→ Stored entries:

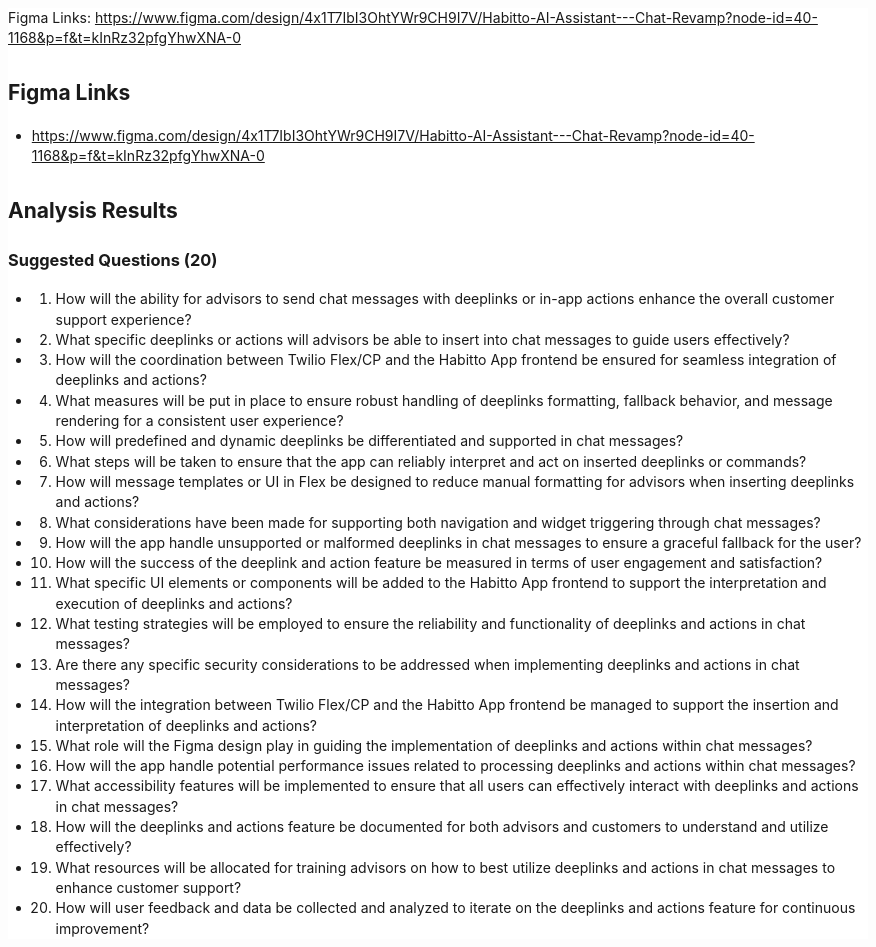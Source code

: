 

Figma Links:
https://www.figma.com/design/4x1T7IbI3OhtYWr9CH9I7V/Habitto-AI-Assistant---Chat-Revamp?node-id=40-1168&p=f&t=kInRz32pfgYhwXNA-0

## Figma Links
- https://www.figma.com/design/4x1T7IbI3OhtYWr9CH9I7V/Habitto-AI-Assistant---Chat-Revamp?node-id=40-1168&p=f&t=kInRz32pfgYhwXNA-0

## Analysis Results

### Suggested Questions (20)
- 1. How will the ability for advisors to send chat messages with deeplinks or in-app actions enhance the overall customer support experience?
- 2. What specific deeplinks or actions will advisors be able to insert into chat messages to guide users effectively?
- 3. How will the coordination between Twilio Flex/CP and the Habitto App frontend be ensured for seamless integration of deeplinks and actions?
- 4. What measures will be put in place to ensure robust handling of deeplinks formatting, fallback behavior, and message rendering for a consistent user experience?
- 5. How will predefined and dynamic deeplinks be differentiated and supported in chat messages?
- 6. What steps will be taken to ensure that the app can reliably interpret and act on inserted deeplinks or commands?
- 7. How will message templates or UI in Flex be designed to reduce manual formatting for advisors when inserting deeplinks and actions?
- 8. What considerations have been made for supporting both navigation and widget triggering through chat messages?
- 9. How will the app handle unsupported or malformed deeplinks in chat messages to ensure a graceful fallback for the user?
- 10. How will the success of the deeplink and action feature be measured in terms of user engagement and satisfaction?
- 11. What specific UI elements or components will be added to the Habitto App frontend to support the interpretation and execution of deeplinks and actions?
- 12. What testing strategies will be employed to ensure the reliability and functionality of deeplinks and actions in chat messages?
- 13. Are there any specific security considerations to be addressed when implementing deeplinks and actions in chat messages?
- 14. How will the integration between Twilio Flex/CP and the Habitto App frontend be managed to support the insertion and interpretation of deeplinks and actions?
- 15. What role will the Figma design play in guiding the implementation of deeplinks and actions within chat messages?
- 16. How will the app handle potential performance issues related to processing deeplinks and actions within chat messages?
- 17. What accessibility features will be implemented to ensure that all users can effectively interact with deeplinks and actions in chat messages?
- 18. How will the deeplinks and actions feature be documented for both advisors and customers to understand and utilize effectively?
- 19. What resources will be allocated for training advisors on how to best utilize deeplinks and actions in chat messages to enhance customer support?
- 20. How will user feedback and data be collected and analyzed to iterate on the deeplinks and actions feature for continuous improvement?
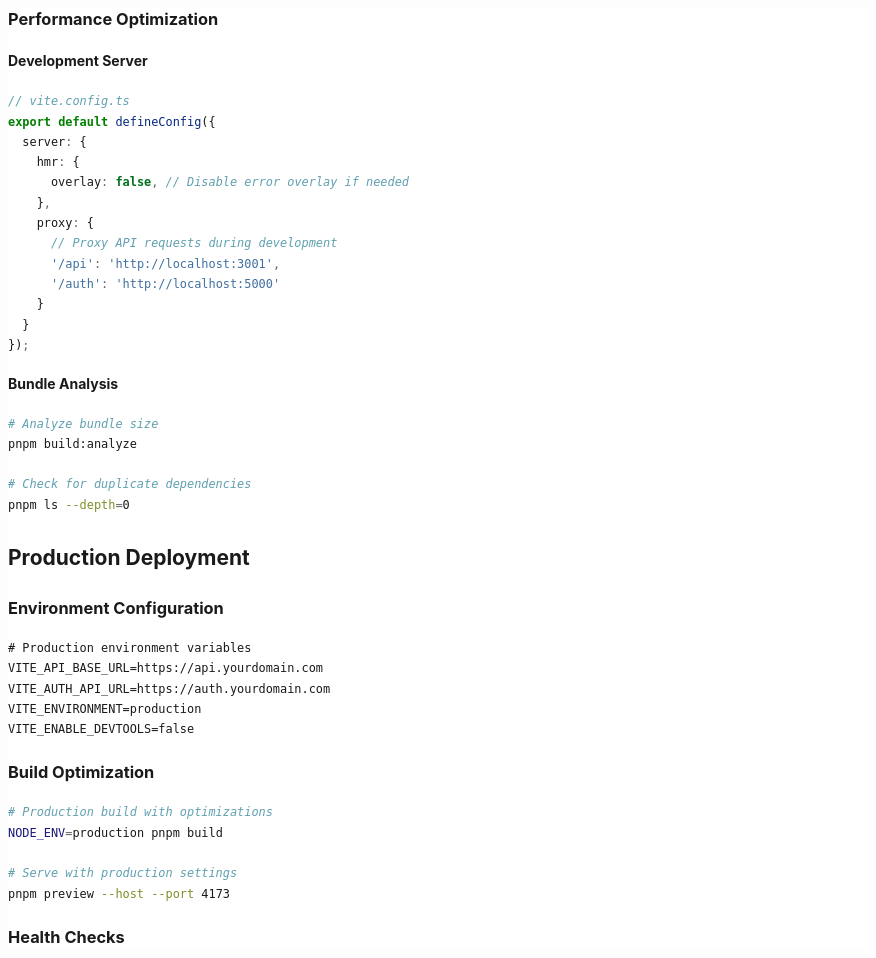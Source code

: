 ### Performance Optimization

#### Development Server
```typescript
// vite.config.ts
export default defineConfig({
  server: {
    hmr: {
      overlay: false, // Disable error overlay if needed
    },
    proxy: {
      // Proxy API requests during development
      '/api': 'http://localhost:3001',
      '/auth': 'http://localhost:5000'
    }
  }
});
```

#### Bundle Analysis
```bash
# Analyze bundle size
pnpm build:analyze

# Check for duplicate dependencies
pnpm ls --depth=0
```

## Production Deployment

### Environment Configuration

```env
# Production environment variables
VITE_API_BASE_URL=https://api.yourdomain.com
VITE_AUTH_API_URL=https://auth.yourdomain.com
VITE_ENVIRONMENT=production
VITE_ENABLE_DEVTOOLS=false
```

### Build Optimization

```bash
# Production build with optimizations
NODE_ENV=production pnpm build

# Serve with production settings
pnpm preview --host --port 4173
```

### Health Checks
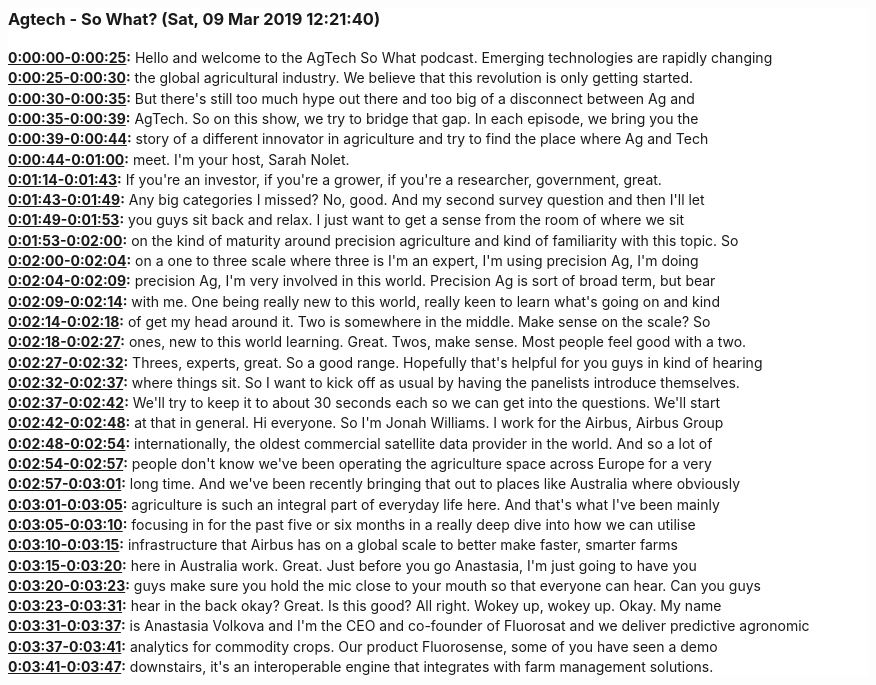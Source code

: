 ### Agtech - So What?  (Sat, 09 Mar 2019 12:21:40)
**[0:00:00-0:00:25](https://player.whooshkaa.com/episode?id=357325#t=0:00:00):**  Hello and welcome to the AgTech So What podcast. Emerging technologies are rapidly changing  
**[0:00:25-0:00:30](https://player.whooshkaa.com/episode?id=357325#t=0:00:25):**  the global agricultural industry. We believe that this revolution is only getting started.  
**[0:00:30-0:00:35](https://player.whooshkaa.com/episode?id=357325#t=0:00:30):**  But there's still too much hype out there and too big of a disconnect between Ag and  
**[0:00:35-0:00:39](https://player.whooshkaa.com/episode?id=357325#t=0:00:35):**  AgTech. So on this show, we try to bridge that gap. In each episode, we bring you the  
**[0:00:39-0:00:44](https://player.whooshkaa.com/episode?id=357325#t=0:00:39):**  story of a different innovator in agriculture and try to find the place where Ag and Tech  
**[0:00:44-0:01:00](https://player.whooshkaa.com/episode?id=357325#t=0:00:44):**  meet. I'm your host, Sarah Nolet.  
**[0:01:14-0:01:43](https://player.whooshkaa.com/episode?id=357325#t=0:01:14):**  If you're an investor, if you're a grower, if you're a researcher, government, great.  
**[0:01:43-0:01:49](https://player.whooshkaa.com/episode?id=357325#t=0:01:43):**  Any big categories I missed? No, good. And my second survey question and then I'll let  
**[0:01:49-0:01:53](https://player.whooshkaa.com/episode?id=357325#t=0:01:49):**  you guys sit back and relax. I just want to get a sense from the room of where we sit  
**[0:01:53-0:02:00](https://player.whooshkaa.com/episode?id=357325#t=0:01:53):**  on the kind of maturity around precision agriculture and kind of familiarity with this topic. So  
**[0:02:00-0:02:04](https://player.whooshkaa.com/episode?id=357325#t=0:02:00):**  on a one to three scale where three is I'm an expert, I'm using precision Ag, I'm doing  
**[0:02:04-0:02:09](https://player.whooshkaa.com/episode?id=357325#t=0:02:04):**  precision Ag, I'm very involved in this world. Precision Ag is sort of broad term, but bear  
**[0:02:09-0:02:14](https://player.whooshkaa.com/episode?id=357325#t=0:02:09):**  with me. One being really new to this world, really keen to learn what's going on and kind  
**[0:02:14-0:02:18](https://player.whooshkaa.com/episode?id=357325#t=0:02:14):**  of get my head around it. Two is somewhere in the middle. Make sense on the scale? So  
**[0:02:18-0:02:27](https://player.whooshkaa.com/episode?id=357325#t=0:02:18):**  ones, new to this world learning. Great. Twos, make sense. Most people feel good with a two.  
**[0:02:27-0:02:32](https://player.whooshkaa.com/episode?id=357325#t=0:02:27):**  Threes, experts, great. So a good range. Hopefully that's helpful for you guys in kind of hearing  
**[0:02:32-0:02:37](https://player.whooshkaa.com/episode?id=357325#t=0:02:32):**  where things sit. So I want to kick off as usual by having the panelists introduce themselves.  
**[0:02:37-0:02:42](https://player.whooshkaa.com/episode?id=357325#t=0:02:37):**  We'll try to keep it to about 30 seconds each so we can get into the questions. We'll start  
**[0:02:42-0:02:48](https://player.whooshkaa.com/episode?id=357325#t=0:02:42):**  at that in general. Hi everyone. So I'm Jonah Williams. I work for the Airbus, Airbus Group  
**[0:02:48-0:02:54](https://player.whooshkaa.com/episode?id=357325#t=0:02:48):**  internationally, the oldest commercial satellite data provider in the world. And so a lot of  
**[0:02:54-0:02:57](https://player.whooshkaa.com/episode?id=357325#t=0:02:54):**  people don't know we've been operating the agriculture space across Europe for a very  
**[0:02:57-0:03:01](https://player.whooshkaa.com/episode?id=357325#t=0:02:57):**  long time. And we've been recently bringing that out to places like Australia where obviously  
**[0:03:01-0:03:05](https://player.whooshkaa.com/episode?id=357325#t=0:03:01):**  agriculture is such an integral part of everyday life here. And that's what I've been mainly  
**[0:03:05-0:03:10](https://player.whooshkaa.com/episode?id=357325#t=0:03:05):**  focusing in for the past five or six months in a really deep dive into how we can utilise  
**[0:03:10-0:03:15](https://player.whooshkaa.com/episode?id=357325#t=0:03:10):**  infrastructure that Airbus has on a global scale to better make faster, smarter farms  
**[0:03:15-0:03:20](https://player.whooshkaa.com/episode?id=357325#t=0:03:15):**  here in Australia work. Great. Just before you go Anastasia, I'm just going to have you  
**[0:03:20-0:03:23](https://player.whooshkaa.com/episode?id=357325#t=0:03:20):**  guys make sure you hold the mic close to your mouth so that everyone can hear. Can you guys  
**[0:03:23-0:03:31](https://player.whooshkaa.com/episode?id=357325#t=0:03:23):**  hear in the back okay? Great. Is this good? All right. Wokey up, wokey up. Okay. My name  
**[0:03:31-0:03:37](https://player.whooshkaa.com/episode?id=357325#t=0:03:31):**  is Anastasia Volkova and I'm the CEO and co-founder of Fluorosat and we deliver predictive agronomic  
**[0:03:37-0:03:41](https://player.whooshkaa.com/episode?id=357325#t=0:03:37):**  analytics for commodity crops. Our product Fluorosense, some of you have seen a demo  
**[0:03:41-0:03:47](https://player.whooshkaa.com/episode?id=357325#t=0:03:41):**  downstairs, it's an interoperable engine that integrates with farm management solutions.  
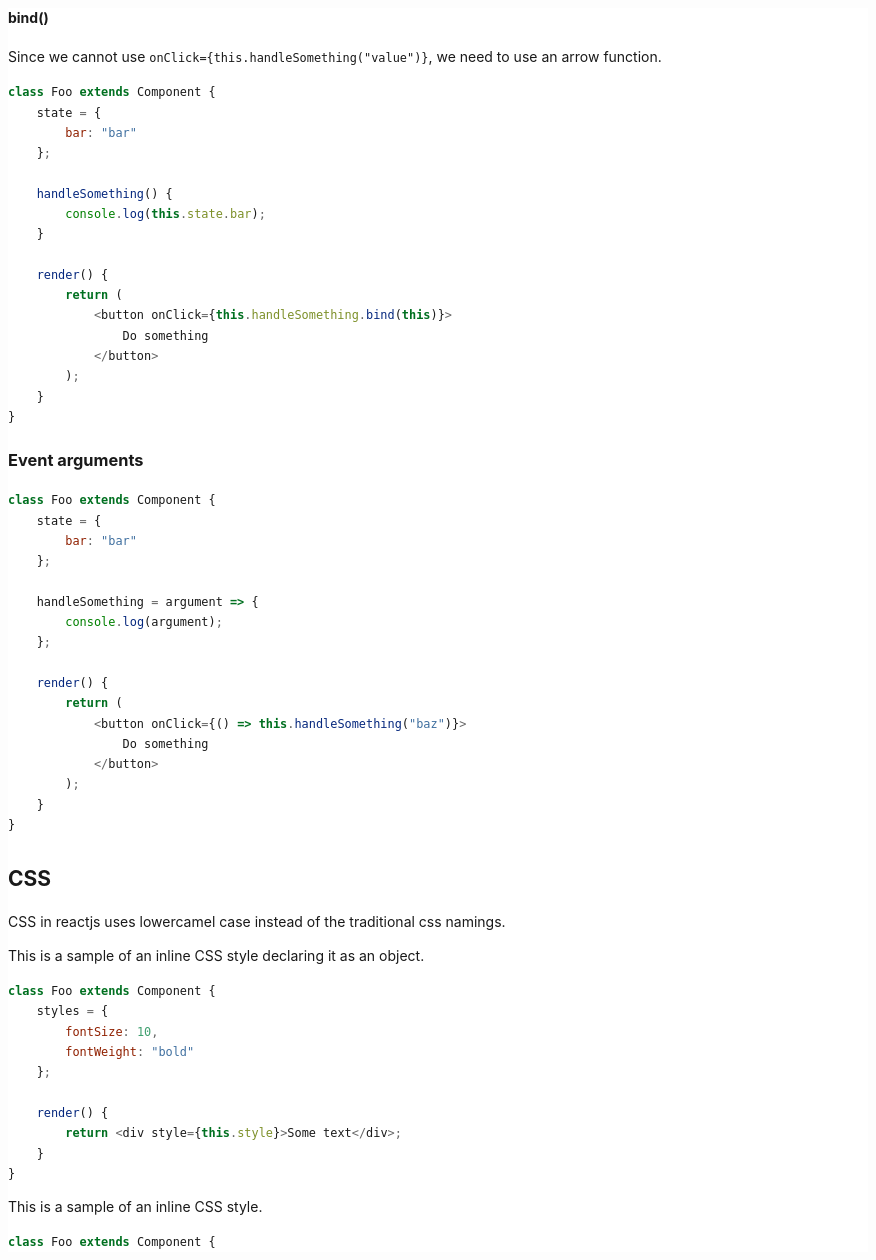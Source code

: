 #### bind()

Since we cannot use `onClick={this.handleSomething("value")}`, we need to use an arrow function.

```javascript
class Foo extends Component {
    state = {
        bar: "bar"
    };

    handleSomething() {
        console.log(this.state.bar);
    }

    render() {
        return (
            <button onClick={this.handleSomething.bind(this)}>
                Do something
            </button>
        );
    }
}
```

### Event arguments

```javascript
class Foo extends Component {
    state = {
        bar: "bar"
    };

    handleSomething = argument => {
        console.log(argument);
    };

    render() {
        return (
            <button onClick={() => this.handleSomething("baz")}>
                Do something
            </button>
        );
    }
}
```

## CSS
CSS in reactjs uses lowercamel case instead of the traditional css namings.

This is a sample of an inline CSS style declaring it as an object.
```javascript
class Foo extends Component {
    styles = {
        fontSize: 10,
        fontWeight: "bold"
    };

    render() {
        return <div style={this.style}>Some text</div>;
    }
}
```
This is a sample of an inline CSS style.
```javascript
class Foo extends Component {
```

→ WHAT IS REQUIRED: The line containing "- 8. What considerations" marks where the copy ends; print every line before it from the start of the records, and that line too, but no pictures.

→ YOUR SOLUTION:
Source code

: 

Figma Links:
https://www.figma.com/design/4x1T7IbI3OhtYWr9CH9I7V/Habitto-AI-Assistant---Chat-Revamp?node-id=40-1168&p=f&t=kInRz32pfgYhwXNA-0

## Figma Links
- https://www.figma.com/design/4x1T7IbI3OhtYWr9CH9I7V/Habitto-AI-Assistant---Chat-Revamp?node-id=40-1168&p=f&t=kInRz32pfgYhwXNA-0

## Analysis Results

### Suggested Questions (20)
- 1. How will the ability for advisors to send chat messages with deeplinks or in-app actions enhance the overall customer support experience?
- 2. What specific deeplinks or actions will advisors be able to insert into chat messages to guide users effectively?
- 3. How will the coordination between Twilio Flex/CP and the Habitto App frontend be ensured for seamless integration of deeplinks and actions?
- 4. What measures will be put in place to ensure robust handling of deeplinks formatting, fallback behavior, and message rendering for a consistent user experience?
- 5. How will predefined and dynamic deeplinks be differentiated and supported in chat messages?
- 6. What steps will be taken to ensure that the app can reliably interpret and act on inserted deeplinks or commands?
- 7. How will message templates or UI in Flex be designed to reduce manual formatting for advisors when inserting deeplinks and actions?
- 8. What considerations have been made for supporting both navigation and widget triggering through chat messages?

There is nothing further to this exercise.